— Ну и как, помогло, дядя Яков? — спросил сидевший за огнем молодой партизан, доставая из карманов картошку и кладя ее в жар.
— А шут их знает! Вроде полегчало немного… А может, само прошло. Безвредные корешки… Да, вот я ту дочку посмотрел и говорю мужику: «Я тебе ее вылечу». Хорошо. Наутро сварил в горшке те корешки и говорю мужику: «Пои ее три раза в день по чайному стакану. Эти, мол, корешки с могилы самого Николая-угодника-чудотворца и помогают от всяких болезней». Мужик дал мне денег, а я давай бог ноги. Ладно. Прошел год. Сижу, пью чай в трактире. Дело было на ярмарке. Вдруг входит тот самый мужик, борода лопатой. Я хотел бежать. А он бух мне в ноги. И говорит: «Спаси тебя Христос, благодетель, дочка не только выздоровела, а уж родила!»
— Вылечил? — спросил молодой партизан.
— А шут ее знает!

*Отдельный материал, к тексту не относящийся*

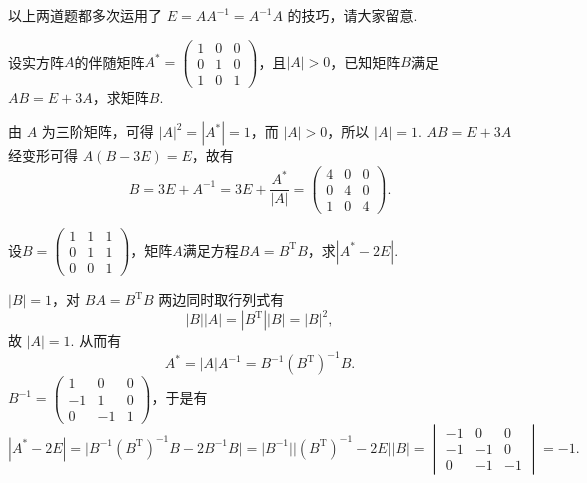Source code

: \begin{exercise}
\begin{exgroup}
\begin{answer}
            以上两道题都多次运用了 $E = AA^{-1} = A^{-1}A$ 的技巧，请大家留意.
        \end{answer}

        \item 设实方阵$A$的伴随矩阵$A^*=\begin{pmatrix}
                1 & 0 & 0 \\ 0 & 1 & 0 \\ 1 & 0 & 1
            \end{pmatrix}$，且$|A|>0$，已知矩阵$B$满足$AB=E+3A$，求矩阵$B$.
        \begin{answer}
            由 $A$ 为三阶矩阵，可得 $|A|^2 = |A^*| = 1$，而 $|A|>0$，所以 $|A|=1$. $AB=E+3A$ 经变形可得 $A(B-3E) = E$，故有
            \[
                B = 3E + A^{-1} = 3E + \frac{A^*}{|A|} = \begin{pmatrix}
                    4 & 0 & 0 \\ 0 & 4 & 0 \\ 1 & 0 & 4
                \end{pmatrix}.
            \]
        \end{answer}

        \item 设$B=\begin{pmatrix}
                1 & 1 & 1 \\ 0 & 1 & 1 \\ 0 & 0 & 1
            \end{pmatrix}$，矩阵$A$满足方程$BA=B^\mathrm{T}B$，求$|A^*-2E|$.
        \begin{answer}
            $|B|=1$，对 $BA=B^\mathrm{T}B$ 两边同时取行列式有
            \[
                |B||A| = |B^\mathrm{T}||B| = |B|^2,
            \]
            故 $|A| = 1$. 从而有
            \[
                A^* = |A|A^{-1} = B^{-1} \left(B^\mathrm{T}\right)^{-1} B.
            \]
            $B^{-1} = \begin{pmatrix}
                1 & 0 & 0 \\ -1 & 1 & 0 \\ 0 & -1 & 1
            \end{pmatrix}$，于是有
            \[
                |A^*-2E| = \lvert B^{-1} \left(B^\mathrm{T}\right)^{-1} B - 2 B^{-1} B \rvert
                         = \lvert B^{-1} \rvert \lvert \left(B^\mathrm{T}\right)^{-1} - 2E \rvert \lvert B \rvert
                         = \begin{vmatrix}
                            -1 & 0 & 0 \\ -1 & -1 & 0 \\ 0 & -1 & -1
                         \end{vmatrix}
                         = -1.
            \]
        \end{answer}


\end{exgroup}
\end{exercise}
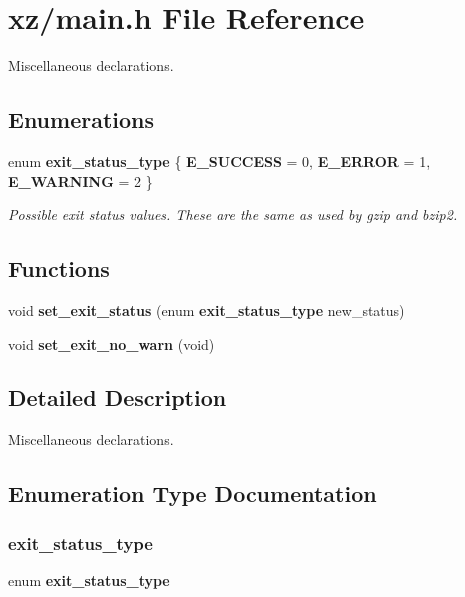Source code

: \section{xz/main.h File Reference}
\label{main_8h}


Miscellaneous declarations.  


\subsection*{Enumerations}
\begin{DoxyCompactItemize}
\item 
enum \textbf{ exit\+\_\+status\+\_\+type} \{ {\bfseries E\+\_\+\+S\+U\+C\+C\+E\+SS} = 0, 
{\bfseries E\+\_\+\+E\+R\+R\+OR} = 1, 
{\bfseries E\+\_\+\+W\+A\+R\+N\+I\+NG} = 2
 \}\begin{DoxyCompactList}\small\item\em Possible exit status values. These are the same as used by gzip and bzip2. \end{DoxyCompactList}
\end{DoxyCompactItemize}
\subsection*{Functions}
\begin{DoxyCompactItemize}
\item 
void \textbf{ set\+\_\+exit\+\_\+status} (enum \textbf{ exit\+\_\+status\+\_\+type} new\+\_\+status)
\item 
void \textbf{ set\+\_\+exit\+\_\+no\+\_\+warn} (void)
\end{DoxyCompactItemize}


\subsection{Detailed Description}
Miscellaneous declarations. 



\subsection{Enumeration Type Documentation}
\mbox{\label{main_8h_af872d4d5c51b96938b58f0c59b6c3c37}} 
\subsubsection{exit\+\_\+status\+\_\+type}
{\footnotesize\ttfamily enum \textbf{ exit\+\_\+status\+\_\+type}}



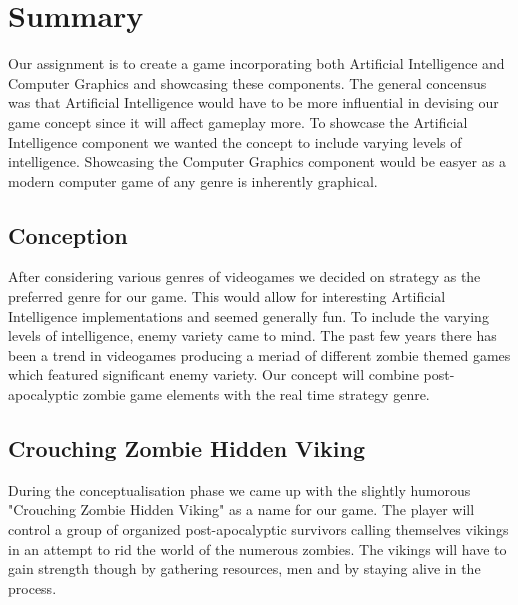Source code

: \chapter{Summary}

Our assignment is to create a game incorporating both Artificial Intelligence and Computer Graphics and showcasing these components. The general concensus was that Artificial Intelligence would have to be more influential in devising our game concept since it will affect gameplay more. To showcase the Artificial Intelligence component we wanted the concept to include varying levels of intelligence. Showcasing the Computer Graphics component would be easyer as a modern computer game of any genre is inherently graphical.

\section{Conception}

After considering various genres of videogames we decided on strategy as the preferred genre for our game. This would allow for interesting Artificial Intelligence implementations and seemed generally fun. To include the varying levels of intelligence, enemy variety came to mind. The past few years there has been a trend in videogames producing a meriad of different zombie themed games which featured significant enemy variety. Our concept will combine  post-apocalyptic zombie game  elements with the real time strategy genre.

\section{Crouching Zombie Hidden Viking}

During the conceptualisation phase we came up with the slightly humorous "Crouching Zombie Hidden Viking" as a name for our game. The player will control a group of organized post-apocalyptic survivors calling themselves vikings in an attempt to rid the world of the numerous zombies. The vikings will have to gain strength though by gathering resources, men and by staying alive in the process.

Скорее, само прошло.
«А возможно, и психологическое воздействие», — подумал Бахтуров, в то время как дядя Яков, почесав голый живот, стал крутить рубашку над пламенем.
— Хороша у тебя рубашка! — усмехнулся молодой партизан.
— Была хорошая, одни рукава остались… У тебя вон сапоги каши просят.
— Да, это действительно, — согласился партизан, посмотрев на перевязанный веревкой сапог.
Дядя Яков положил рубашку, вытащил из кармана тряпичный кисет с махоркой и с солидным достоинством свернул закурить.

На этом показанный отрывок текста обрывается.